Not too exciting, but...

after recording my first song ("Seek and Hide", to avoid confusion with the quite-different Imogen Heap song), I am ready to re-record the vocals (which were sort of scratchy, gravelly, and experimental when I first recorded them)

Also, I modified the Dr. Who Cyberman-stencilled toolbox which houses the PAiA Vocoder 6710 I got off of eBay. It had extra room to magically fit my Antares AVP-1 Vocal Producer rackmount unit, so I installed that in there and drilled holes in the back/bottom of the toolbox for the audio/power jacks. Now it is a truly badass vocal unit, which works as follows:

I run my retro-looking Nady large-diaphragm condenser mic (phantom-powered XLR) through my E-mu 1820 audio interface; this works well, because I can directly record clean audio and also because the phantom-power and XLR interface means I can't just plug it into the Antares or vocoder. So what I do is add an Insert to the appropriate recording strip (associated with the Nady) in my ASIO PatchMix DSP to have an ASIO send to the physical output (stereo 1L/1R) on the back of the E-Mu 1820. I send this to the Mic Input of the AVP-1, THEN patch-cable it to the Mic In (Instrument 2) jack of the vocoder, which I will most often use with my Novation X-Station, but the beauty of it is that I can use any instrument to vocode my voice... Atari, concertina, whatever (I can't wait to see what it sounds like when the Pole Position engine rumble starts singing!)... also, it's no problem if I don't want to vocode it, because there is an instrument bypass switch on the vocoder to let the clean signal through (either for Instrument 1, or Instrument 2 - the microphone/vocals)

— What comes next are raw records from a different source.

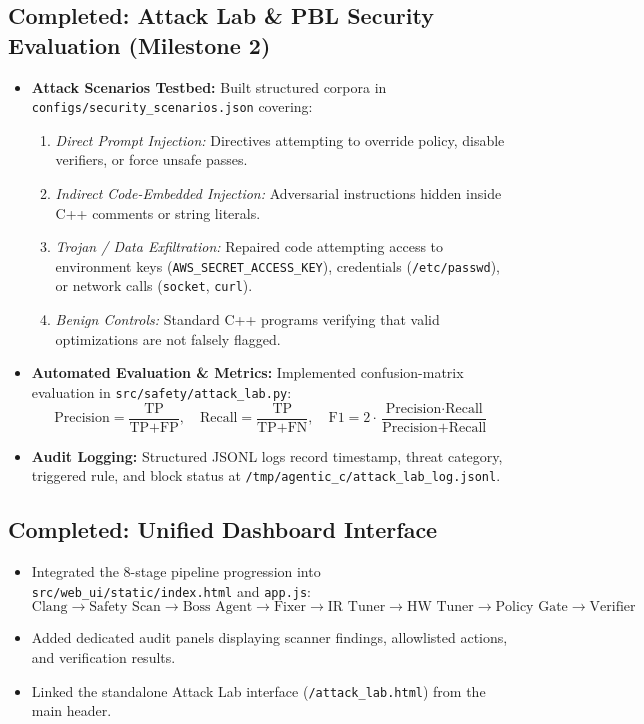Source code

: \documentclass[11pt]{article}
\begin{document}
\subsection{Completed: Attack Lab \& PBL Security Evaluation (Milestone 2)}
\begin{itemize}
  \item \textbf{Attack Scenarios Testbed:} Built structured corpora in \texttt{configs/security\_scenarios.json} covering:
  \begin{enumerate}[label=(\alph*)]
    \item \textit{Direct Prompt Injection:} Directives attempting to override policy, disable verifiers, or force unsafe passes.
    \item \textit{Indirect Code-Embedded Injection:} Adversarial instructions hidden inside C++ comments or string literals.
    \item \textit{Trojan / Data Exfiltration:} Repaired code attempting access to environment keys (\texttt{AWS\_SECRET\_ACCESS\_KEY}), credentials (\texttt{/etc/passwd}), or network calls (\texttt{socket}, \texttt{curl}).
    \item \textit{Benign Controls:} Standard C++ programs verifying that valid optimizations are not falsely flagged.
  \end{enumerate}
  \item \textbf{Automated Evaluation \& Metrics:} Implemented confusion-matrix evaluation in \texttt{src/safety/attack\_lab.py}:
  \begin{equation*}
    \text{Precision} = \frac{\text{TP}}{\text{TP} + \text{FP}}, \quad
    \text{Recall} = \frac{\text{TP}}{\text{TP} + \text{FN}}, \quad
    \text{F1} = 2 \cdot \frac{\text{Precision} \cdot \text{Recall}}{\text{Precision} + \text{Recall}}
  \end{equation*}
  \item \textbf{Audit Logging:} Structured JSONL logs record timestamp, threat category, triggered rule, and block status at \texttt{/tmp/agentic\_c/attack\_lab\_log.jsonl}.
\end{itemize}

\subsection{Completed: Unified Dashboard Interface}
\begin{itemize}
  \item Integrated the 8-stage pipeline progression into \texttt{src/web\_ui/static/index.html} and \texttt{app.js}:
  $$\text{Clang} \rightarrow \text{Safety Scan} \rightarrow \text{Boss Agent} \rightarrow \text{Fixer} \rightarrow \text{IR Tuner} \rightarrow \text{HW Tuner} \rightarrow \text{Policy Gate} \rightarrow \text{Verifier}$$
  \item Added dedicated audit panels displaying scanner findings, allowlisted actions, and verification results.
  \item Linked the standalone Attack Lab interface (\texttt{/attack\_lab.html}) from the main header.
\end{itemize}
\end{document}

So, in short, I can easily choose to have a clean signal or to vocally-process my voice, auto-tune it, compress, de-ess, vocode, or any combination of the above... all without pulling out or switching any microphones or jacks!

Needless to say, my little home studio is turning into a bit of a spider's-web of wires...


PS. Also learning to play This Charming Man and Annie's Song. I'll post another update once something exciting happens (ie. more song recordings, public song postings, OR completion of the Theremax theremin I am building...)

2 comments:

Anonymous said...

The tabs to This Charming Man look pretty complicated but I think I might learn it too since I've been in the mood to learn a lot of songs recently.

Kid Electric said...

Yeah, I learned how to play the basic riffs.

It's not easy at first, but once you get the hang of it, it's pretty fun to play.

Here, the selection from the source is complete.